▶ _SOURCE RECORDS_
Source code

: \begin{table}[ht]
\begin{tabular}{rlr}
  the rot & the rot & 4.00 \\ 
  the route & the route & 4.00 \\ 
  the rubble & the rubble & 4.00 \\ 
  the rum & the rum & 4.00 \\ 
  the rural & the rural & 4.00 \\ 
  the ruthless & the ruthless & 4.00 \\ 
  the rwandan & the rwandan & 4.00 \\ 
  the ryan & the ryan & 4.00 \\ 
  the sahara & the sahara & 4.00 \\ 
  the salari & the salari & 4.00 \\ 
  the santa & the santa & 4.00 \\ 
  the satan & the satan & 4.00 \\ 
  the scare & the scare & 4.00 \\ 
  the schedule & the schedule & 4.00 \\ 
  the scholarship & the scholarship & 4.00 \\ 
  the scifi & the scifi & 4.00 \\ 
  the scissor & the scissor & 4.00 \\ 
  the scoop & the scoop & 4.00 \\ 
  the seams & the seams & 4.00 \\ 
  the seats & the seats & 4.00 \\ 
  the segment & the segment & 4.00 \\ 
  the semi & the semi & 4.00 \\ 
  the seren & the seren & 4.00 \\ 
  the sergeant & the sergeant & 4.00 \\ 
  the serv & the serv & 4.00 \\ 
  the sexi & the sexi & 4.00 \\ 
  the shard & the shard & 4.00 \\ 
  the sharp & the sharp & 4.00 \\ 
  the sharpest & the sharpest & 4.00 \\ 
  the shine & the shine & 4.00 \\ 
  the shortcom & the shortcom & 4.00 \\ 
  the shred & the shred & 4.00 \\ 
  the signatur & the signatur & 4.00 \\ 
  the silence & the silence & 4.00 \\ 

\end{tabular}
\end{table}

▶ _ACTION ITEM_
Would you write out all the records exactly as they read?

▶ _ANSWER TO THIS TASK_
Source code

: \begin{table}[ht]
\begin{tabular}{rlr}
  the rot & the rot & 4.00 \\ 
  the route & the route & 4.00 \\ 
  the rubble & the rubble & 4.00 \\ 
  the rum & the rum & 4.00 \\ 
  the rural & the rural & 4.00 \\ 
  the ruthless & the ruthless & 4.00 \\ 
  the rwandan & the rwandan & 4.00 \\ 
  the ryan & the ryan & 4.00 \\ 
  the sahara & the sahara & 4.00 \\ 
  the salari & the salari & 4.00 \\ 
  the santa & the santa & 4.00 \\ 
  the satan & the satan & 4.00 \\ 
  the scare & the scare & 4.00 \\ 
  the schedule & the schedule & 4.00 \\ 
  the scholarship & the scholarship & 4.00 \\ 
  the scifi & the scifi & 4.00 \\ 
  the scissor & the scissor & 4.00 \\ 
  the scoop & the scoop & 4.00 \\ 
  the seams & the seams & 4.00 \\ 
  the seats & the seats & 4.00 \\ 
  the segment & the segment & 4.00 \\ 
  the semi & the semi & 4.00 \\ 
  the seren & the seren & 4.00 \\ 
  the sergeant & the sergeant & 4.00 \\ 
  the serv & the serv & 4.00 \\ 
  the sexi & the sexi & 4.00 \\ 
  the shard & the shard & 4.00 \\ 
  the sharp & the sharp & 4.00 \\ 
  the sharpest & the sharpest & 4.00 \\ 
  the shine & the shine & 4.00 \\ 
  the shortcom & the shortcom & 4.00 \\ 
  the shred & the shred & 4.00 \\ 
  the signatur & the signatur & 4.00 \\ 
  the silence & the silence & 4.00 \\ 

\end{tabular}
\end{table}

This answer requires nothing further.